Il turismo delle persone e dei familiari che non vogliono essere obbligati a vivere, magari di fronte e prognosi nefaste, a malattie invalidanti e croniche, può sembrare macabro e così lo percepisce una parte - minoritaria - della popolazione zurighese. Ma esso rappresenta soltanto una parte di un turismo più ampio e vario che andrebbe definito più correttamente come turismo delle “coscienze”. Quelle di tutti coloro che sono costretti a delegare allo Stato ogni facoltà decisionale sulla vita.
Quanti, ad esempio, non possono decidere della salute dei propri figli, tutte quelle donne che in Italia vedono la propria salute minata da una pratica arronzata e insidiosa come quella sottesa alla legge 40, o quanti sono costretti ad essere nutriti con un tubo naso gastrico finchè la provvidenza lo vuole.

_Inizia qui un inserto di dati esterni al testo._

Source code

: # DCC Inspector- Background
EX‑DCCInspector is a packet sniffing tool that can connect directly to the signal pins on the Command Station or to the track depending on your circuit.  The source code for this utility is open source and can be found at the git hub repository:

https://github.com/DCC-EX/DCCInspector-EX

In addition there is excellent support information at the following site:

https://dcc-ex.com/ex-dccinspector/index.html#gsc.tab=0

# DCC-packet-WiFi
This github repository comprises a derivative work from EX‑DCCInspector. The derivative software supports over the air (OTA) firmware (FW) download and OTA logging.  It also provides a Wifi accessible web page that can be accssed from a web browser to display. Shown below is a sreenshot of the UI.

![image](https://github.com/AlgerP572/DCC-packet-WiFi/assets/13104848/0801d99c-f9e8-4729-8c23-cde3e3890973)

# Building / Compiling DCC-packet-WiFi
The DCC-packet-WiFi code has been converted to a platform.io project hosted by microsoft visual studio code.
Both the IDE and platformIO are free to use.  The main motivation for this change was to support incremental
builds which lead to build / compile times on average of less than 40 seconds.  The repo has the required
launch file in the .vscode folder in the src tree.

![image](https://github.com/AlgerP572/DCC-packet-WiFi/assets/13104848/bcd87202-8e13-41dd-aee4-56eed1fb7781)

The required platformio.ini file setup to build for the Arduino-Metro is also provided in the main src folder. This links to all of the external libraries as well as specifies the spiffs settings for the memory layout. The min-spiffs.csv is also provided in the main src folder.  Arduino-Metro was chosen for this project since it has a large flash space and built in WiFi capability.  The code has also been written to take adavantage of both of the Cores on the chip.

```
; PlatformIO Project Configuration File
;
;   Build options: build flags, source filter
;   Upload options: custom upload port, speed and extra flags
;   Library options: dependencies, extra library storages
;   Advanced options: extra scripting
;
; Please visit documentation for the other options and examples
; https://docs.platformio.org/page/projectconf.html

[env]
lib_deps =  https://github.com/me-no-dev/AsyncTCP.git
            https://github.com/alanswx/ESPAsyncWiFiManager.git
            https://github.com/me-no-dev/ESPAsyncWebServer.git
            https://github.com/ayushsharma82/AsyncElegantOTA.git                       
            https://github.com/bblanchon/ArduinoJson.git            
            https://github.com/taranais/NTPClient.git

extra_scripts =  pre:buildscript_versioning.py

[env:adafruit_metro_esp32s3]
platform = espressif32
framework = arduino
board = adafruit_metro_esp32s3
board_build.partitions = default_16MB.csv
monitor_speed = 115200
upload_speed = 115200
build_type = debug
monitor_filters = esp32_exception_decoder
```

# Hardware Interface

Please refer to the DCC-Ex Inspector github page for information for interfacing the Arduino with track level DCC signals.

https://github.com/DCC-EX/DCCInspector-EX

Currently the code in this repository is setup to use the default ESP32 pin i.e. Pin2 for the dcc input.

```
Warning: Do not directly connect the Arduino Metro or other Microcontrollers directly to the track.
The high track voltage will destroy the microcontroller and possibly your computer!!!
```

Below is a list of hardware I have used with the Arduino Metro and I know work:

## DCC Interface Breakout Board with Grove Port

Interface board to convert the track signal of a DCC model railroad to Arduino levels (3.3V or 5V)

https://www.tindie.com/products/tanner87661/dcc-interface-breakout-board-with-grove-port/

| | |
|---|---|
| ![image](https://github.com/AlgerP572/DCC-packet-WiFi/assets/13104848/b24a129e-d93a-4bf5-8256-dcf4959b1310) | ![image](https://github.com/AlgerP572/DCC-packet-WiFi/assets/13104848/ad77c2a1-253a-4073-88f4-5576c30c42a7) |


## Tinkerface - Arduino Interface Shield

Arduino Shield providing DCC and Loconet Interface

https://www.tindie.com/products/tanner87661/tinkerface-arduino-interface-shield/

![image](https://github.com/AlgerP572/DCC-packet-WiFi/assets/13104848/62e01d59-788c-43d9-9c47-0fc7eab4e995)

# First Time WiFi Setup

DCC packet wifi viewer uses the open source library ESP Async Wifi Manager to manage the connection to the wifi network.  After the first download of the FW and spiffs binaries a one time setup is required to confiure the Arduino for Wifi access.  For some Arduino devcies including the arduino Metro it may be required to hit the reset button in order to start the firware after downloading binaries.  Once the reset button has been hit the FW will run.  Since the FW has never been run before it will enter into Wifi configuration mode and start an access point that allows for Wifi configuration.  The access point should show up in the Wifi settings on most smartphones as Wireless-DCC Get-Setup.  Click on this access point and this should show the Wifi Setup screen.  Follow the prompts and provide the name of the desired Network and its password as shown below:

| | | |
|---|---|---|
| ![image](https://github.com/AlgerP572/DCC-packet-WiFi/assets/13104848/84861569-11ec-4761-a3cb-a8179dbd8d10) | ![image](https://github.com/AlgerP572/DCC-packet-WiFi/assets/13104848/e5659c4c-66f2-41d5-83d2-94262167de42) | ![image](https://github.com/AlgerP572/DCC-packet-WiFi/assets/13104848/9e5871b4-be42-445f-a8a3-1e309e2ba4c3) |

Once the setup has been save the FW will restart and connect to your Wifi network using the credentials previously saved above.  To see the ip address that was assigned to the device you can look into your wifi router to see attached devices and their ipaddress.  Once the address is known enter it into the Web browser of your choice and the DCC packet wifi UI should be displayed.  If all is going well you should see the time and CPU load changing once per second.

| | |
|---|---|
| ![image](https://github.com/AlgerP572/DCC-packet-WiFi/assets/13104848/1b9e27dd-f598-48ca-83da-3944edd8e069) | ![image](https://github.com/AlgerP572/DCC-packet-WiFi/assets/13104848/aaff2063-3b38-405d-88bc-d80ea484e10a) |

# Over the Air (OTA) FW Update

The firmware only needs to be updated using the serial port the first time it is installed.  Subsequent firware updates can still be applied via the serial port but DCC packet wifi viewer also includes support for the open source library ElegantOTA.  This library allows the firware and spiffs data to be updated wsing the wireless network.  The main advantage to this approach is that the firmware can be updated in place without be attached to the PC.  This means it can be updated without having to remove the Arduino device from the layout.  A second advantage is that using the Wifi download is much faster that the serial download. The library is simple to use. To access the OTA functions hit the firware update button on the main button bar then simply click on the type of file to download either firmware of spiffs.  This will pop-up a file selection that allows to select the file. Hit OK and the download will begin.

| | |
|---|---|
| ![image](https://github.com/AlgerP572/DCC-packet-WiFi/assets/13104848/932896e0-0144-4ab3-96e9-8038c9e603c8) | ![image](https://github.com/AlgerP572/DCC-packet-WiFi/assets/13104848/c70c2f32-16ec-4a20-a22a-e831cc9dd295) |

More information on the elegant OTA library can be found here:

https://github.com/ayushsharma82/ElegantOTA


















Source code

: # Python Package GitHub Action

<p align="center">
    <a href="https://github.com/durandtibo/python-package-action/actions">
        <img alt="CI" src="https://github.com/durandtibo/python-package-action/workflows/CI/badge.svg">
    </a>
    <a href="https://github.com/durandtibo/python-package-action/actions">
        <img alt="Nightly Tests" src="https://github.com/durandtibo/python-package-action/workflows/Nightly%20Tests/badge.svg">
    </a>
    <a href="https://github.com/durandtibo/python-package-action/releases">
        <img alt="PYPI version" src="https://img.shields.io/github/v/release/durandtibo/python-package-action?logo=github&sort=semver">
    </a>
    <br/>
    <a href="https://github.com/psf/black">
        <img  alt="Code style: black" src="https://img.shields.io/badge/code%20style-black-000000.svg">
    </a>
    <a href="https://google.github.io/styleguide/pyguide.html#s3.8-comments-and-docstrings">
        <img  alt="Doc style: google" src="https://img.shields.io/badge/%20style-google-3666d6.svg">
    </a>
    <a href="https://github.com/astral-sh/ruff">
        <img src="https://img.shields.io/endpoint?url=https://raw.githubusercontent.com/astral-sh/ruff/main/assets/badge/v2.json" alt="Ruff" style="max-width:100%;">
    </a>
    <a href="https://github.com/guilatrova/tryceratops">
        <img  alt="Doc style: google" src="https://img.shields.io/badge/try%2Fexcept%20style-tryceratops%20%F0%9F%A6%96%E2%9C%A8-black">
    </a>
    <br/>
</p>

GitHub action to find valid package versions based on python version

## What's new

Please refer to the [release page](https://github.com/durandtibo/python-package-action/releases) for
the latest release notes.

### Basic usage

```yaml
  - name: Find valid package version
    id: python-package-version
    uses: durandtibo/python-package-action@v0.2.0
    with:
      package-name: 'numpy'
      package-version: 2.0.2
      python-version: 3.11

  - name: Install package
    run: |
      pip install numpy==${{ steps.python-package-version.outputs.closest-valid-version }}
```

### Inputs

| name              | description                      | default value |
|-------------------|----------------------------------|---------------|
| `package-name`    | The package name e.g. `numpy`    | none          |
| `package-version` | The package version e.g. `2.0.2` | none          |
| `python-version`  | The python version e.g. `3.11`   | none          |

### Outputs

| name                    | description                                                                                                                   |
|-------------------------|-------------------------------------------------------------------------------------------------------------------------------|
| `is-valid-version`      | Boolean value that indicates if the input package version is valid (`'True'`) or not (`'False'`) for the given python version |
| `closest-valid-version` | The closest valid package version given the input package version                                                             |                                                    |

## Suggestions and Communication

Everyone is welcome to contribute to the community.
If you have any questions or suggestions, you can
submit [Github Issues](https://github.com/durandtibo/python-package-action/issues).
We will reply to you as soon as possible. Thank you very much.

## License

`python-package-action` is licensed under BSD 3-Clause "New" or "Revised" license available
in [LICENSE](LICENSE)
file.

Coloro che varcano il confine sono persone che nel proprio paese non hanno la libertà di decidere della propria esistenza e che, grazie anche a maggiori informazioni sull’argomento, possono interrompere le atroci sofferenze che vivono, addormentarsi con un potente sonnifero senza accorgersi di niente e senza provare dolore, nel conforto dei propri cari e avendo la possibilità di cambiare idea fino all’ultimo.
Quello che scuote davvero l’opinione pubblica italiana e le istituzioni che l’ammansiscono a dovere, è l’abolizione del velo dell’ipocrisia e la codificazione normativa di un’umana pietà che ogni giorno, in moltissimi hospice di malati terminali, porta tanti pazienti, in special modo quelli oncologici, a morire di morfina, magari solo con più tempo e con più dolore.
Il nodo della questione non é che tali pratiche non avvengano, ma che non siano normate né ammesse per legge, e che siano strappate alla chetichella e di nascosto, magari con l’aiuto di un medico compiacente. L’impedimento legislativo o il vuoto normativo servono non a difendere la cosiddetta “cultura della vita”, usata come una bandiera ad ogni occasione utile, ma a non insidiare quella “cultura del dolore” che rappresenta il dna del clima culturale del paese. Quella comoda sacralità del male che ci vorrebbe tutti rassegnati e quasi onorati di avere sulle spalle la nostra croce.
Che è, alla fine, l’unico orrore culturale per il quale dovremmo avere sdegno e ripugnanza. Quello che confonde la vita con la tortura, la sua bellezza con la prigionia in un corpo. E quella che al dunque chiede a tutti, non si capisce bene il perché, di trasformare la morte in un Calvario.